As a blogging tool alone, Movable Type has nearly every feature you might desire, and continues to add more. Many of their users are highly technical themselves, and have created additional plug-ins that can be added to the standard installation. You might say that Movable Type is the blogging package chosen by bloggers who care what other bloggers think, and who notice and appreciate other Movable Type blogs. If you are looking for street “cred” in the blogosphere, this is the software for you.
The least attractive functionality of Movable Type is the need to rebuild the blog whenever you make a change to a template, a configuration setting, or add a new category. Waiting for the rebuild is annoying, to say the least, and certainly slows down any customization work you do to the design or layout. This can be addressed by turning on dynamic page-building, but some users have found that the server load that occurs as a result is unacceptable to their Web host.

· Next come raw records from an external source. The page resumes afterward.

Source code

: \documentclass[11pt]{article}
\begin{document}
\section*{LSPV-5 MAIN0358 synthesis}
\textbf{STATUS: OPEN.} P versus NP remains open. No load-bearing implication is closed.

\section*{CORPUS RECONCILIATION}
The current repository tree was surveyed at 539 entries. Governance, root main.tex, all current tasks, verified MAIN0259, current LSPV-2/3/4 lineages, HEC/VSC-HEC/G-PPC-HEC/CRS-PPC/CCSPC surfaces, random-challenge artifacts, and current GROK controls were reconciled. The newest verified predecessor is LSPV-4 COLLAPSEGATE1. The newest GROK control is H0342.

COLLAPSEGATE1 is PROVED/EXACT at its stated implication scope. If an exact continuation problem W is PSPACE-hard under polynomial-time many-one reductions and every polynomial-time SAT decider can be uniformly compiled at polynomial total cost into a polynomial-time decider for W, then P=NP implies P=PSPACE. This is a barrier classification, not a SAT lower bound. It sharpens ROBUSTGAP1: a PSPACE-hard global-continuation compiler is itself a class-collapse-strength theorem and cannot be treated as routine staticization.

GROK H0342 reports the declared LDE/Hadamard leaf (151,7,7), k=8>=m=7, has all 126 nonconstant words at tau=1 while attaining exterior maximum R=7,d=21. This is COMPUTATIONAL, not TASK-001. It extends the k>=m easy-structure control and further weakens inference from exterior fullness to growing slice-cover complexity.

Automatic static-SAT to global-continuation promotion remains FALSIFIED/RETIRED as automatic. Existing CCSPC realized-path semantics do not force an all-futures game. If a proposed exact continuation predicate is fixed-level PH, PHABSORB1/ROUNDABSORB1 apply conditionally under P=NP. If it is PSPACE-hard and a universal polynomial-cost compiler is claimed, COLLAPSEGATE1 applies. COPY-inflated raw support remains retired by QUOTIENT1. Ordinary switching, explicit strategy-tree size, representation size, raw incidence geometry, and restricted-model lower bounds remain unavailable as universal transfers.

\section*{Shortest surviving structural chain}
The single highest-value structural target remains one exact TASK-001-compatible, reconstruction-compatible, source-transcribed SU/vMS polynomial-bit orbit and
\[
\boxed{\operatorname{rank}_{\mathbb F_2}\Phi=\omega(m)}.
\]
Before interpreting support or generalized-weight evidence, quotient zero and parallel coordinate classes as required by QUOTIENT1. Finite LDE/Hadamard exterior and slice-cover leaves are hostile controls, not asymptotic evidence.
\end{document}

For the non-technically inclined, installation of this software can be quite a challenge. Don’t attempt it all if you aren’t already comfortable with uploading and downloading files to a Web server. There are several Web hosts that offer Movable Type installation as part of their package of services.
There is no trial period for Movable Type, but there is a free version of the software that you can download and install. The paid license entitles you to support, some promotion, and discounts on future upgrades.
Cost: MT’s pricing scheme is fairly complex. Personal users will pay at least $69.95. Commercial users pay at least $199.95.
Time to launch: 2 hours
Machine’s Expression Engine isn’t well-known, but that shouldn’t stop you from giving this powerful and extensible software a try. It is technically more accurate to call Expression Engine a content management system, rather than just a blogging software tool. However, it grew out of blogging and has all of the blogging bells and whistles: moblogging, Trackbacks, archiving and so on. Dennis Lloyd uses it for the independent information resource iPodlounge.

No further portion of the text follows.